We arrived at camp a few minutes late. I cringed because I knew my son despised being the last kid left anywhere.

“I’m good. I’ve gotta go,” I interrupted my mom who was listing time frames when she could come to New Jersey during the week. She ran her own business and was my grandmother’s caretaker. I didn’t want to burden her.

Watching the other moms walk with their kids swinging racquets on the way to their cars, I got out and locked the doors by remote. I rushed down the path to the camp. I was met with a woosh of ice cold air when I opened the door to the club house. My five-year-old son caught sight of me and ran toward my outstretched arms grabbing his belongings on the way. As I went in for the hug my mind replayed like in a movie when the twist becomes clear. I realized what I’d done. I dropped the racquet and my son’s things. I abandoned him and ran.

“Wait here. I’ll be right back,” I screamed. I waded through what felt like quicksand and I headed back to the car. How much time had passed? A minute? Maybe a few seconds more? Oh my God, how could I have left my little girl the back seat?

“Chelsea,” I yelled, my face bloated with tears. I flung open the door and unlocked the five-point harness, panting. She wasn’t moving. I shook her, assuming the worst. Had I suffocated my own child?

But then she opened her eyes and stared at me bewildered, a bit miffed for waking her so rudely.

I tore my baby from the car seat and ran back into the camp with her, shaky and lightheaded.

“I need water. I forgot her in the car,” I told a mom I knew, crying. Another mother rubbed my back to console me. The looks amongst the adults ranged from complete empathy to utter disgust. A 17 year-old counselor consoled me, “it was just a minute. Its okay.” Could she comprehend the implications of what I’d just done?

Someone brought my daughter a drink. My son looked on confused. Chelsea sipped the water as she sat on my lap, oblivious that I had just become a horrible mother.

I was embarrassed but I stayed for a few minutes, trying to regain my composure. I convinced everyone I was in good shape to drive home but I was unable to trust myself.

We entered the house and I turned on “Peppa Pig” for them to watch. I called my husband in Europe. He understood, and calmed me down.

Next I called my internist and retold the story. She was sympathetic too.

“How could I have done this?” I asked.

“This happens to parents more often than you can imagine.

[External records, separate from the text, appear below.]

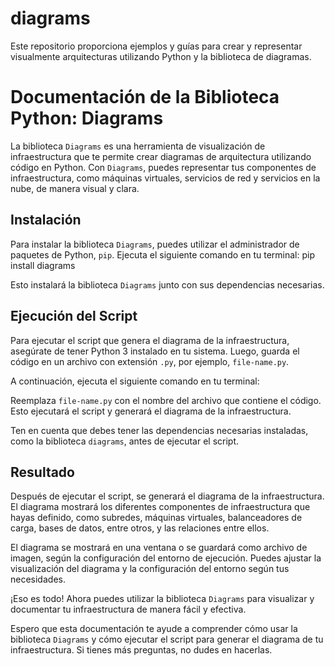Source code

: # diagrams
Este repositorio proporciona ejemplos y guías para crear y representar visualmente arquitecturas utilizando Python y la biblioteca de diagramas. 

Documentación de la Biblioteca Python: Diagrams
================================================

La biblioteca `Diagrams` es una herramienta de visualización de infraestructura que te permite crear diagramas de arquitectura utilizando código en Python. Con `Diagrams`, puedes representar tus componentes de infraestructura, como máquinas virtuales, servicios de red y servicios en la nube, de manera visual y clara.

Instalación
-----------

Para instalar la biblioteca `Diagrams`, puedes utilizar el administrador de paquetes de Python, `pip`. Ejecuta el siguiente comando en tu terminal:
pip install diagrams

Esto instalará la biblioteca `Diagrams` junto con sus dependencias necesarias.

Ejecución del Script
--------------------

Para ejecutar el script que genera el diagrama de la infraestructura, asegúrate de tener Python 3 instalado en tu sistema. Luego, guarda el código en un archivo con extensión `.py`, por ejemplo, `file-name.py`.

A continuación, ejecuta el siguiente comando en tu terminal:

Reemplaza `file-name.py` con el nombre del archivo que contiene el código. Esto ejecutará el script y generará el diagrama de la infraestructura.

Ten en cuenta que debes tener las dependencias necesarias instaladas, como la biblioteca `diagrams`, antes de ejecutar el script.

Resultado
---------

Después de ejecutar el script, se generará el diagrama de la infraestructura. El diagrama mostrará los diferentes componentes de infraestructura que hayas definido, como subredes, máquinas virtuales, balanceadores de carga, bases de datos, entre otros, y las relaciones entre ellos.

El diagrama se mostrará en una ventana o se guardará como archivo de imagen, según la configuración del entorno de ejecución. Puedes ajustar la visualización del diagrama y la configuración del entorno según tus necesidades.

¡Eso es todo! Ahora puedes utilizar la biblioteca `Diagrams` para visualizar y documentar tu infraestructura de manera fácil y efectiva.

Espero que esta documentación te ayude a comprender cómo usar la biblioteca `Diagrams` y cómo ejecutar el script para generar el diagrama de tu infraestructura. Si tienes más preguntas, no dudes en hacerlas.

They don’t always remember quickly like you did.”

I kept crying.

“You’re exhausted, mentally stretched and still hormonal,” she answered.

“I’m not in my right mind,” I argued. I couldn’t accept that I made a mistake this severe. I convinced her to send me for testing to determine if I had some sort of cognitive dysfunction.

I heard a news feature about a man two months later who was being tried for murder because he “forgot” his child in a hot car and she died. I secretly sympathized with his defense because I believed how it might happen. Two of my relatives mentioned the story in disbelief. They couldn’t conceive of ever making a mistake so grave with their own children. I was afraid to tell them my story.

My tests came back negative for any mental impairments. From that day on, I drove with my purse by my toddler’s feet. I do this so I can’t leave the car without something I’m used to always holding. I check the back seat double and even triple times without a child in tow. I’ve finally forgiven myself and I thank God that I had the presence of mind to remember my child was in the car before it was too late. I’ve slowed down and stopped trying to be all things to all people. I swallow my pride and ask for a favor when I need it and If I’m late for camp pickup then so be it.